• [Task requirements] Scan the listing below for the string "doctoc" and copy each line where it turns up.
***** Given data *****
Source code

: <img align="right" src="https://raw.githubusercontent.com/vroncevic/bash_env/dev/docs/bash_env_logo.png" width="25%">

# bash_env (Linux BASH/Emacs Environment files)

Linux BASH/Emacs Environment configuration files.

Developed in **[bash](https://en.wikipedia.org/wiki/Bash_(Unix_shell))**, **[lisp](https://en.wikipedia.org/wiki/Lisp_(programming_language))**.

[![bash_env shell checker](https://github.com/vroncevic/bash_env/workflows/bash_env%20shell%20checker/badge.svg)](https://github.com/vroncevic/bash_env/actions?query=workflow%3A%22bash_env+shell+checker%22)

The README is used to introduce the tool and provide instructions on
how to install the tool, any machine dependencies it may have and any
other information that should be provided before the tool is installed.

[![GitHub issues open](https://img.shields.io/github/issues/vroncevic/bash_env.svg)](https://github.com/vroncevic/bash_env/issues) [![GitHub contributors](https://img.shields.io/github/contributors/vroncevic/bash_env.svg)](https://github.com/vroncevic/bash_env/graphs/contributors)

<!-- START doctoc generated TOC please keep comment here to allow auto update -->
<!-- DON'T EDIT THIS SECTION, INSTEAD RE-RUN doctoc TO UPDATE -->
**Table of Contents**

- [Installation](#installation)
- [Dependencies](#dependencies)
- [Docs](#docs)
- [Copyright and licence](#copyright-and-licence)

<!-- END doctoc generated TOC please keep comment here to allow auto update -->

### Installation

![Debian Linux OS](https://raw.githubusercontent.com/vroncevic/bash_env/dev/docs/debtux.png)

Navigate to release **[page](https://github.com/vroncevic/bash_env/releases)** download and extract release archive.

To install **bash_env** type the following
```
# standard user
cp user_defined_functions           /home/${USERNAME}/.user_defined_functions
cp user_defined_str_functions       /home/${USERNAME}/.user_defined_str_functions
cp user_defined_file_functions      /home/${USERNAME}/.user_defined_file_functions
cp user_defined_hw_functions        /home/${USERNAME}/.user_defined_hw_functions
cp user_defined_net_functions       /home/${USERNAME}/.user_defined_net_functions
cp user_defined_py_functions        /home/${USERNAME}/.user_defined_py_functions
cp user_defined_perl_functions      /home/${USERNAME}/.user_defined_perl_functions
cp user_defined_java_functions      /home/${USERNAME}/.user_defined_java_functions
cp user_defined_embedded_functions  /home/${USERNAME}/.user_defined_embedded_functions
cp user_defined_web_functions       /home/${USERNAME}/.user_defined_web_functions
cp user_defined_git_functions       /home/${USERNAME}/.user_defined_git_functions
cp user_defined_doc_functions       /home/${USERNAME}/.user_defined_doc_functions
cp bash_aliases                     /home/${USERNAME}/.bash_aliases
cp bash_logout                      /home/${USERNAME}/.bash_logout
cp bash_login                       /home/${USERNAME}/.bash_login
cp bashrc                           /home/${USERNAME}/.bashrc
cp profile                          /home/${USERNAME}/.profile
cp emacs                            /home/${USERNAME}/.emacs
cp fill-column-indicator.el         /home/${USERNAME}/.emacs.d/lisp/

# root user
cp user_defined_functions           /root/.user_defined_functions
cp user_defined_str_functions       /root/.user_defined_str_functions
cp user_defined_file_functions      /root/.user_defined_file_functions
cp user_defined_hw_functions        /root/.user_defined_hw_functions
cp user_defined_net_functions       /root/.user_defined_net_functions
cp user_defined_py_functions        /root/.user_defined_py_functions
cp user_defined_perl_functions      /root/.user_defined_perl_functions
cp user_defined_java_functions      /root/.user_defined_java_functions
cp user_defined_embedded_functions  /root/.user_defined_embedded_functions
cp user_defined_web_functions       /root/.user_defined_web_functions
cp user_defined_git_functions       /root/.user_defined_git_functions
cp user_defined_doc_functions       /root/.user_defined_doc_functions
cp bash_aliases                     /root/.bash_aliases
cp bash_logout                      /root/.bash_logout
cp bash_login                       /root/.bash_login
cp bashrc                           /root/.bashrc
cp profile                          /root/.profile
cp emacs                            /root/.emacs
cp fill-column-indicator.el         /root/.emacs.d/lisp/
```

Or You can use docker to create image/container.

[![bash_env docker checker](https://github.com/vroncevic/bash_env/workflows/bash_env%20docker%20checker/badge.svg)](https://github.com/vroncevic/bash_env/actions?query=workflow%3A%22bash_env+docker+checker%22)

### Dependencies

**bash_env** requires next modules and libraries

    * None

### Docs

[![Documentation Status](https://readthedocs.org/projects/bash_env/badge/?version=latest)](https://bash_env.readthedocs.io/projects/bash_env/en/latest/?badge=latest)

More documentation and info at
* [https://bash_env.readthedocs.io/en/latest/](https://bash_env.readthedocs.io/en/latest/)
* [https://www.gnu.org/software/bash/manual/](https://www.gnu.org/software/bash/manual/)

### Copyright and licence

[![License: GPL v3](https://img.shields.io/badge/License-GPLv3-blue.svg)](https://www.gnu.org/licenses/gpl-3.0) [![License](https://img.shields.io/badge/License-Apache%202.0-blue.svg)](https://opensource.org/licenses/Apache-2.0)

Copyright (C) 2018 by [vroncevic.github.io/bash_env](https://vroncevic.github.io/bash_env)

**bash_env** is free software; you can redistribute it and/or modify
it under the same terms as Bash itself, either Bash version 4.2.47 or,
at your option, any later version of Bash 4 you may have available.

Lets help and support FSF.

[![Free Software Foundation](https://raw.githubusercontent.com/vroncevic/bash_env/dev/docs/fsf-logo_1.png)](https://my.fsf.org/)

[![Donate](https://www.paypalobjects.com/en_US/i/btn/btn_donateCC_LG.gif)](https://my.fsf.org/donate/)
*****
• [Exercise result]
<!-- START doctoc generated TOC please keep comment here to allow auto update -->
<!-- DON'T EDIT THIS SECTION, INSTEAD RE-RUN doctoc TO UPDATE -->
<!-- END doctoc generated TOC please keep comment here to allow auto update -->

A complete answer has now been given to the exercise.